Maybe Waldfogel and I should enjoy Christmas together, scowling across a bowl of lukewarm sprouts, pulling crackers with royalty statements inside and then spending the rest of the day feeling guilty.

Thursday, December 03, 2009

The spirit of Hornby

I think the first time I ever posted a comment online came about 10 years ago, when The Guardian tried to compile a list of the 100 ‘greatest’ albums that never showed up in lists of 100 ‘greatest’ albums. What they eventually produced, as I pointed out, was the bottom half of a list of the 200 ‘greatest’ albums. In the same admirable if slightly quixotic spirit, that obsessive cinematic taxonomist Iain Stott has come up with another list, this time of the ‘greatest’ films that have somehow evaded the consensual canon of ‘greatestness’. Here’s Iain’s roll-call of second-bestness; here’s, I dunno, the Conference North; and here’s my own humble contribution to the project. Great.

(And there’s more on lists at my Noughties blog.)

Tuesday, December 01, 2009

This is pop

A quick piece I wrote about the pop/celeb culture of the past decade for the Australian women’s magazine Madison. You need to scroll down before you get to my bit. Incidentally, they removed my stuff about The Truman Show and replaced it with 2001: A Space Odyssey. Their gaff, their rules, I suppose.

And talking of films, when I think of Madison, this is what comes to mind:

Monday, November 30, 2009

That’s what it’s all about

If anybody still doesn’t quite get the hang of Twitter, apparently this is what I’ve been doing for the past year:


And you thought it was all about overturning injunctions and dissing homophobic journalists and bring democracy to Iran, didn’t you?

(Go here if you want one for yourself.) On second thoughts, don’t. Apparently you’d be laying yourself open to hackers. Sorry.

PS: Or maybe not. Sorry, this is just too complicated for me.

Saturday, November 28, 2009

Thursday, November 26, 2009

Wooh, hello Paddington!

If you happen to be in the vicinity of London’s Frontline Club this coming Wednesday, do feel free to pop in and chuck a bread roll or two while I discuss the past decade. More details here.

Wednesday, November 25, 2009

Flighty

I’ve been topping up my karmic footprint in the past few days, indulging in what Alan Whicker would have dubbed a jet-set lifestyle. And as the recycled, H1N1-drenched air slowly poisoned my brain, a few thoughts seeped through:

1.) I simply don’t comprehend the prevailing neurosis about unflattering passport photos. Surely it’s the flattering ones that should cause the most distress? My own picture dates from 2004, a point at which I could muster respectably pointy cheekbones and enough hair to concoct a pompadour that might offer Little Richard a run for his money. In fact, I look pretty cute in it, if I say so myself. As a result, whenever I present it at immigration, the polyester-swathed lackey’s eyes brim with pity, as if to say “You poor sod, what ungodly trauma blighted your once-carefree life over the past five years?”

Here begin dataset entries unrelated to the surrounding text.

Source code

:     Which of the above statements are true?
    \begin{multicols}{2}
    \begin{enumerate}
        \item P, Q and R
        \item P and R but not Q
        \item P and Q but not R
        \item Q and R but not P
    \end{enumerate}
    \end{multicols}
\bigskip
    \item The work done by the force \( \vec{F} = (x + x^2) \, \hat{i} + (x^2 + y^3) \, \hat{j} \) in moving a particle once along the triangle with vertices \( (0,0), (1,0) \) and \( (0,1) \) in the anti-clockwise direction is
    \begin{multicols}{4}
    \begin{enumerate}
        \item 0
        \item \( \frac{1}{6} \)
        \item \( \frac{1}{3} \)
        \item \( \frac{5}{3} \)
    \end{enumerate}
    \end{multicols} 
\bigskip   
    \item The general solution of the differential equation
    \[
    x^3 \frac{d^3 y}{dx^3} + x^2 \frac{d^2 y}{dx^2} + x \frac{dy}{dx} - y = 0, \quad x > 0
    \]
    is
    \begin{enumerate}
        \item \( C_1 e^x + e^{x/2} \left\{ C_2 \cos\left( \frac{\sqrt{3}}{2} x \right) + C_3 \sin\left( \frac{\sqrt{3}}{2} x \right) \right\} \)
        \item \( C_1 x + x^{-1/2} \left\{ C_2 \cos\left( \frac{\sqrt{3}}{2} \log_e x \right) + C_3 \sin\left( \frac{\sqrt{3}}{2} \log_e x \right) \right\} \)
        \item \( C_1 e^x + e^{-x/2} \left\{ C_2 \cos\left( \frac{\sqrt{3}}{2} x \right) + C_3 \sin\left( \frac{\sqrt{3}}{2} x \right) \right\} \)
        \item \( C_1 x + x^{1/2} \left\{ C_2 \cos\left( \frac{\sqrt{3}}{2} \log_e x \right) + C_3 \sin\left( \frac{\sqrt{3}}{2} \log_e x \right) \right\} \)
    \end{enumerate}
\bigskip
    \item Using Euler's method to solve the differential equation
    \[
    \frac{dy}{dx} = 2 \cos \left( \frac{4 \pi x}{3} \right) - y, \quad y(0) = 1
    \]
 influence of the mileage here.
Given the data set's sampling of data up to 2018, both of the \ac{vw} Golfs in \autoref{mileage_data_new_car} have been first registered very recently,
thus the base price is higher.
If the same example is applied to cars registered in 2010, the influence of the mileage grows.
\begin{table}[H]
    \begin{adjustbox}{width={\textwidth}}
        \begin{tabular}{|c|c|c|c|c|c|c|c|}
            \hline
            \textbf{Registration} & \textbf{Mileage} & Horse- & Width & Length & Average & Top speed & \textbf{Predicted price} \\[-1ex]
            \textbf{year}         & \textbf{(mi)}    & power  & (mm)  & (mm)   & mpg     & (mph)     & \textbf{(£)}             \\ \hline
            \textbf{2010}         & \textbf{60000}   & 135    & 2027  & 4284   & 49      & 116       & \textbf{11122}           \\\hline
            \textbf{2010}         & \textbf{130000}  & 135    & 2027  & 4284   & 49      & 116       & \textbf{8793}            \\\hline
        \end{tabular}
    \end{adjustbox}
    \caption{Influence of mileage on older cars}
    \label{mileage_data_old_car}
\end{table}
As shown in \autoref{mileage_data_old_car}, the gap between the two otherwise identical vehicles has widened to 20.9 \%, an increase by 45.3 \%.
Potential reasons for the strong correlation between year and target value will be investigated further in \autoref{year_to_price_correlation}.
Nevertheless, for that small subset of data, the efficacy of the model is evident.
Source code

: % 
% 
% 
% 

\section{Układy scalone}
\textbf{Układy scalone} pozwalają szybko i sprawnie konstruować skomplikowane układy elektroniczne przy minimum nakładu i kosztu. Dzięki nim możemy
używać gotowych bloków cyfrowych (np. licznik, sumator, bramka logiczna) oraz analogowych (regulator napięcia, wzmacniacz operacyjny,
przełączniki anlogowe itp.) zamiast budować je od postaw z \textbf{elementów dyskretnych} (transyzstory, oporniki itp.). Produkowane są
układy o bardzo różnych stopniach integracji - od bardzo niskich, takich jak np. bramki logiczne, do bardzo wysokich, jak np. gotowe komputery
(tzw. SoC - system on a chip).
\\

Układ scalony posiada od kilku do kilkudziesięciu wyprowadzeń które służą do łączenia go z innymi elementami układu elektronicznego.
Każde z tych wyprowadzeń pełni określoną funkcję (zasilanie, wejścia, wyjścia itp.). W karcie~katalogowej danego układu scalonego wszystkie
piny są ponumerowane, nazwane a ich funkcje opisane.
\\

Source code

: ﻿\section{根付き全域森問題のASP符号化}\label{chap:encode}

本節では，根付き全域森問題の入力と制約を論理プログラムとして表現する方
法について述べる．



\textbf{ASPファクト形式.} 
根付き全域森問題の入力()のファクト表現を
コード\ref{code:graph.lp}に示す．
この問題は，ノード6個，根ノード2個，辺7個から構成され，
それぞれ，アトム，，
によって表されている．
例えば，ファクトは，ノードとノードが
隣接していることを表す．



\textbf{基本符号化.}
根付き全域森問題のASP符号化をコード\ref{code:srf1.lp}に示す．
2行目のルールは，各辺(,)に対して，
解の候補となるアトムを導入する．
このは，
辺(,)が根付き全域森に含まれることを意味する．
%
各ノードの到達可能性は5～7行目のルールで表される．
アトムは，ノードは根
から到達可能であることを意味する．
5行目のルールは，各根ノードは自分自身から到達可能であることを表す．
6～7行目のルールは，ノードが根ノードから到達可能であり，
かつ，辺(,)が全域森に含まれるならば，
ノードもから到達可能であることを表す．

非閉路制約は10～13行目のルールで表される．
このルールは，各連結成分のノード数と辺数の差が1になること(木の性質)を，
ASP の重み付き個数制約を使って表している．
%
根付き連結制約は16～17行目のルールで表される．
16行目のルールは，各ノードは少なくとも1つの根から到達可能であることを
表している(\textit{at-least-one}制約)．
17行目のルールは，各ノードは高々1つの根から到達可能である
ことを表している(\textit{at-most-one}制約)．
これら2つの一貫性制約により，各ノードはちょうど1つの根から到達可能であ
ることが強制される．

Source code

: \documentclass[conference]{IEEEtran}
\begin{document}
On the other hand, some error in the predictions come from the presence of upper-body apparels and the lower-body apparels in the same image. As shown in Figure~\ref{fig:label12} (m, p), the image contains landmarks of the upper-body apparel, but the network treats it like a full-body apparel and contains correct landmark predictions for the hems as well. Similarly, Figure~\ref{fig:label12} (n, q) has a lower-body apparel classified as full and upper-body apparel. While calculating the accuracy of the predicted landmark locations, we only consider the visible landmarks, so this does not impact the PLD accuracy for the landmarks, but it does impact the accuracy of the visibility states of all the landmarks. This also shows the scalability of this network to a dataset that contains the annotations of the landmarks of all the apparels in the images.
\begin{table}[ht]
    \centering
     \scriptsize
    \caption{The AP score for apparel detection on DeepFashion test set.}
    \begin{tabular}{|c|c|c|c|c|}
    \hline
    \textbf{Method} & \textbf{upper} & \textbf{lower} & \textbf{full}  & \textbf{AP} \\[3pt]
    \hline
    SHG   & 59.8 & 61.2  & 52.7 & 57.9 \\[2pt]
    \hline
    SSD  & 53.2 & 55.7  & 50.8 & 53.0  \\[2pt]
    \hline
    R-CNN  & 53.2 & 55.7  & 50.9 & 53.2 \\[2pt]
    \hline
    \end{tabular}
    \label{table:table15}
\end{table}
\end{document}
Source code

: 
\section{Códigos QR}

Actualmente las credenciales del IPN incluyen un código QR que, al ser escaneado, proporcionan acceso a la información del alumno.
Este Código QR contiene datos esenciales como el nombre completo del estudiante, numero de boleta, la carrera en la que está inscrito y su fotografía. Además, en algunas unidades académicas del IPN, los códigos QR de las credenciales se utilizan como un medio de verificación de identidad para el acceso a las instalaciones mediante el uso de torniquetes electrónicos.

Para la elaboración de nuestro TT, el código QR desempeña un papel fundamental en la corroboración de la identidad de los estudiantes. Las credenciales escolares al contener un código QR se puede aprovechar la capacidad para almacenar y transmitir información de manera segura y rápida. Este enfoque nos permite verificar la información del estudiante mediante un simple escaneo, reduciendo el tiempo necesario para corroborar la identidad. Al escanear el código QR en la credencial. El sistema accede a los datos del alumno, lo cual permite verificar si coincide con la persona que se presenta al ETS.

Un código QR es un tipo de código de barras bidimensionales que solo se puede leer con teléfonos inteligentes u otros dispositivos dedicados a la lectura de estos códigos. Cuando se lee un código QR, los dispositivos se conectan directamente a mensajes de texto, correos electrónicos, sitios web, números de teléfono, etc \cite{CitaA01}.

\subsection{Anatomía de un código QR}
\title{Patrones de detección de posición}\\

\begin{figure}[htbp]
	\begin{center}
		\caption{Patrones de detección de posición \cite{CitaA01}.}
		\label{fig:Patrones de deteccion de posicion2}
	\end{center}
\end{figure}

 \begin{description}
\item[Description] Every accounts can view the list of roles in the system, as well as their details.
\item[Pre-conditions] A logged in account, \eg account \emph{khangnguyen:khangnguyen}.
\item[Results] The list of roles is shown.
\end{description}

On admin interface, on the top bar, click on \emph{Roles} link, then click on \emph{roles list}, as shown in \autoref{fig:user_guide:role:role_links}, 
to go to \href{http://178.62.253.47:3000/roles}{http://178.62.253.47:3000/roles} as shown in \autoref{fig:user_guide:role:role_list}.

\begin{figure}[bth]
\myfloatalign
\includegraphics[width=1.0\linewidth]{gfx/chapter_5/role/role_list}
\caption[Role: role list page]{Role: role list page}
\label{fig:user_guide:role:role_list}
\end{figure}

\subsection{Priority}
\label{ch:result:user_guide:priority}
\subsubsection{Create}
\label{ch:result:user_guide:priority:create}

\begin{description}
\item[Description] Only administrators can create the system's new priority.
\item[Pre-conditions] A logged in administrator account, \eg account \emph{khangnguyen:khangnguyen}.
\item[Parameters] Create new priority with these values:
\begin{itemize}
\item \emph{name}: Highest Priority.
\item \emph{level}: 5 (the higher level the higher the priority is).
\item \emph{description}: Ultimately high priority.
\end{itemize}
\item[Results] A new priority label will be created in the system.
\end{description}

2.) Talking of those grounded denizens of the airport, why do they insist on saying “Have a nice flight”? My tongue-jerk reaction is to say “You too”, which rather rubs in the fact that I’m about to fly off somewhere potentially interesting, while they’re just going to spend the next six hours looking at passports, checking in luggage, selling bottles of duty-free Scotch and the like. Must stop doing it.

3.) I understand that, when it comes to picking in-flight entertainment, airlines tend to avoid movies that include scenes of air crashes, hostage situations and the like. Surely it would also be tactful to avoid exposing economy-class travellers to films such as Julie and Julia, which is essentially about the joy to be had from the preparation and consumption of delicious food. I mean, that’s just cruel.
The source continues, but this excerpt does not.